行完禮後律師神父之類先行退場,司儀拿著一堆貓紙和咪高峰上台。
「依加開始影相,我交俾攝影師指揮先。」
攝影師打開無線咪問:「好,大家可能要排隊影相,係唔係會有人幫新娘補妝…之類?」
抱歉她剛剛才哭完呢。
「係!俾,俾少少時間就可以!」童桐跑過去。
「唔使急,我地都要set器材。」攝影師舉起手指公說。
那是甚麼機械,好帥!
Beta在童桐一起身離去,便從另一端用屁股貼著教堂的長椅滑過來:「呀遊。」
這樣子壓下聲線,多半沒好事,這是經驗談。
「搞咩。」
「拋花球環節已經做好手腳。」
「係點?」所以傳說中一定讓童桐拿到花球的方法是甚麼。
「我黎示範一次。」他拿出一個硬幣,「雖然有D突然,但我想許個願。」
「唔好當人地個受洗池係許願池啊?!」
Beta不理我,一揮手就把硬幣扔向教堂的受洗池。
「你…傻架?」
那個神經病會在教堂往水池拋銀仔許願。
「咩啊,我係向你許願。」Beta把手探到我耳朵後,然後作勢一摘,便把那硬幣從我耳背中掏出來。
「What the F…?哦,魔術?你幾時識?」
「上星期。」
「你去拜師?」
「Youtube。」
合理。
「到時拋花球同接花球會係兩個動作,」他作勢拋出硬幣,我視線又被他騙了出去受洗池那邊,但其實他只是手影一閃,硬幣便消失在指隙之間。

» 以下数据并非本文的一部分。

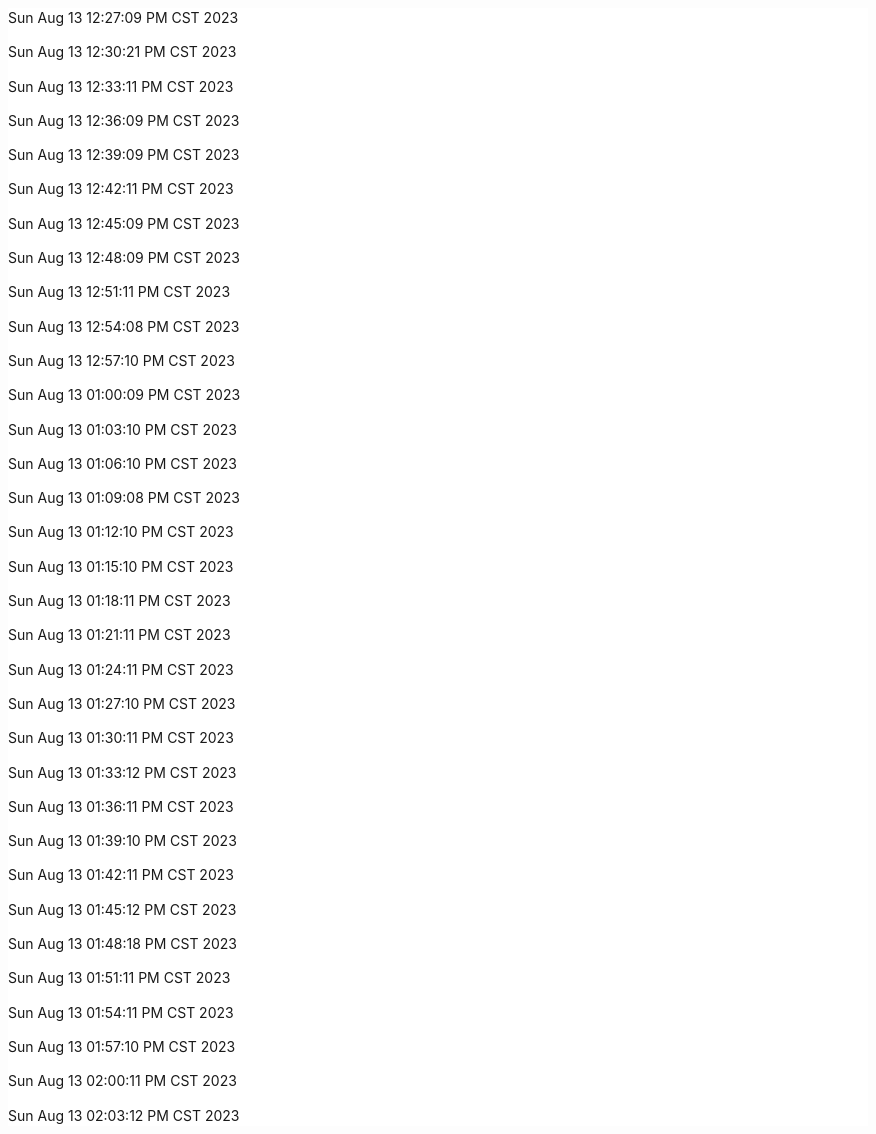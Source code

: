 Sun Aug 13 12:27:09 PM CST 2023

Sun Aug 13 12:30:21 PM CST 2023

Sun Aug 13 12:33:11 PM CST 2023

Sun Aug 13 12:36:09 PM CST 2023

Sun Aug 13 12:39:09 PM CST 2023

Sun Aug 13 12:42:11 PM CST 2023

Sun Aug 13 12:45:09 PM CST 2023

Sun Aug 13 12:48:09 PM CST 2023

Sun Aug 13 12:51:11 PM CST 2023

Sun Aug 13 12:54:08 PM CST 2023

Sun Aug 13 12:57:10 PM CST 2023

Sun Aug 13 01:00:09 PM CST 2023

Sun Aug 13 01:03:10 PM CST 2023

Sun Aug 13 01:06:10 PM CST 2023

Sun Aug 13 01:09:08 PM CST 2023

Sun Aug 13 01:12:10 PM CST 2023

Sun Aug 13 01:15:10 PM CST 2023

Sun Aug 13 01:18:11 PM CST 2023

Sun Aug 13 01:21:11 PM CST 2023

Sun Aug 13 01:24:11 PM CST 2023

Sun Aug 13 01:27:10 PM CST 2023

Sun Aug 13 01:30:11 PM CST 2023

Sun Aug 13 01:33:12 PM CST 2023

Sun Aug 13 01:36:11 PM CST 2023

Sun Aug 13 01:39:10 PM CST 2023

Sun Aug 13 01:42:11 PM CST 2023

Sun Aug 13 01:45:12 PM CST 2023

Sun Aug 13 01:48:18 PM CST 2023

Sun Aug 13 01:51:11 PM CST 2023

Sun Aug 13 01:54:11 PM CST 2023

Sun Aug 13 01:57:10 PM CST 2023

Sun Aug 13 02:00:11 PM CST 2023

Sun Aug 13 02:03:12 PM CST 2023
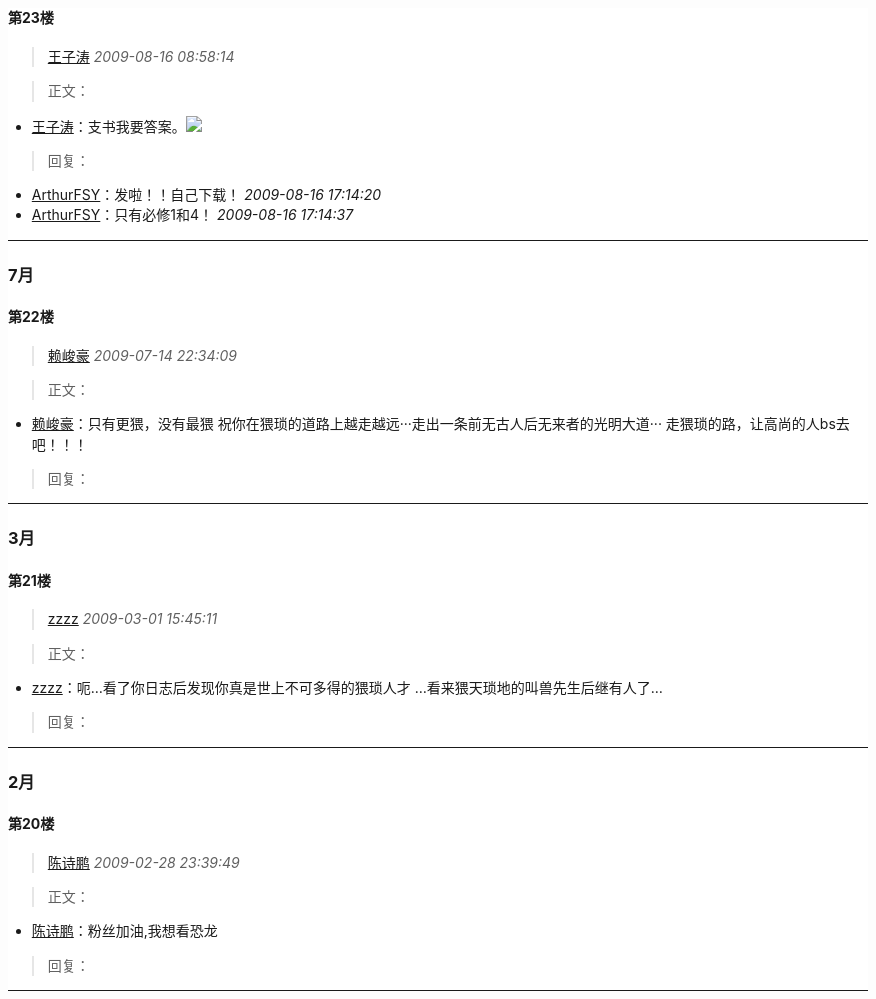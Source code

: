 
#### 第23楼

> [王子涛](https://user.qzone.qq.com/693367046) *2009-08-16 08:58:14*

> 正文：

- [王子涛](https://user.qzone.qq.com/693367046)：支书我要答案。[![](https://pan.4a1801.life/d/Onedrive-4A1801/%E4%B8%AA%E4%BA%BA%E5%BB%BA%E7%AB%99/public/Qzone/Boards/images/300ABEA1.gif)](https://pan.4a1801.life/d/Onedrive-4A1801/%E4%B8%AA%E4%BA%BA%E5%BB%BA%E7%AB%99/public/Qzone/Boards/images/300ABEA1.gif)

> 回复：

- [ArthurFSY](https://user.qzone.qq.com/254904240)：发啦！！自己下载！ *2009-08-16 17:14:20*
- [ArthurFSY](https://user.qzone.qq.com/254904240)：只有必修1和4！ *2009-08-16 17:14:37*

---

### 7月

#### 第22楼

> [赖峻豪](https://user.qzone.qq.com/780209069) *2009-07-14 22:34:09*

> 正文：

- [赖峻豪](https://user.qzone.qq.com/780209069)：只有更猥，没有最猥
  祝你在猥琐的道路上越走越远···走出一条前无古人后无来者的光明大道···
  走猥琐的路，让高尚的人bs去吧！！！

> 回复：

---

### 3月

#### 第21楼

> [zzzz](https://user.qzone.qq.com/24741291) *2009-03-01 15:45:11*

> 正文：

- [zzzz](https://user.qzone.qq.com/24741291)：呃…看了你日志后发现你真是世上不可多得的猥琐人才 …看来猥天琐地的叫兽先生后继有人了…

> 回复：

---

### 2月

#### 第20楼

> [陈诗鹏](https://user.qzone.qq.com/1040724714) *2009-02-28 23:39:49*

> 正文：

- [陈诗鹏](https://user.qzone.qq.com/1040724714)：粉丝加油,我想看恐龙

> 回复：

---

接著他把手指往喉嚨之中探去,手影又一恍,硬幣便重新出現在手心,好像從口中變出硬幣似的。
是掩眼法。
「但你識有咩用…?」
「放心,阿嫂佢去浦個時大把男仔黎撩佢都係用呢種ON9魔術,包括情聖,佢地都明白手法原理,情聖有同佢練習過。」
為了我連人家新婚老婆也來幫忙了?!
「我地今日既行禮速度,環節流程,都係計算左黃道,即係太陽係穹頂既軌跡。」Beta的樣子完全不是在開玩笑,這種誇張的計算也符合他性格,「為既就係要等陣拋花球既時候,太陽要係正頭頂。」
Beta指向天花板:「新娘子拋出花球既瞬間,就會好似我頭先咁樣用假動作扮拋左出去,其實係瞬間用魔法手法將花球收係身前。」
扔花球時,所以有人都會聚集於新娘的身後的階梯底。
換句話說,新娘身前是沒人看到的。
「見唔見後面有個後生仔企係牆邊?」
我回首一看再點點頭。
「佢係棒球代表隊既皇牌投球手,係我地專登請佢黎,佢快速球投球速度可以去到時速150公里。」
「個個明明係神父之類。」頸上還有十字架呢。
「戲服黎,都係我地租。」Beta指向教堂門口角落,位於樓上的小閣樓,「等陣當所有人望向天頂既太陽時,佢就會係個個氣窗將花球扔向童桐。」
「呃…頭先你話時速150公里?」
「睇你想唔想。」
「千其唔好。」
我不想童桐成為史上第一個被花球砸斷鼻骨的姊妹。
「咁你明白計劃未?」
「唔怪得你地之前話花球要細D實D…等陣,咁你同我講呢D做咩?我要做咩?」
他輕描淡寫地說:「我地要你係童桐接到花球後攬住佢,然後錫落佢度。」
「……」
這傢伙的表情是認真的!!
「喂,屋企有急事,走先…」
「你唔係笠水下嘩!」
「你都痴線既!」我發現自己可能才是被計算那個!
「你連心愛女人的…嘴唇都不敢親!你還敢說愛她?!」Beta突然說起了書面語,這是甚麼對白吧!這絕對是甚麼他看的那些變態作品的對白吧!我是不會去Google的!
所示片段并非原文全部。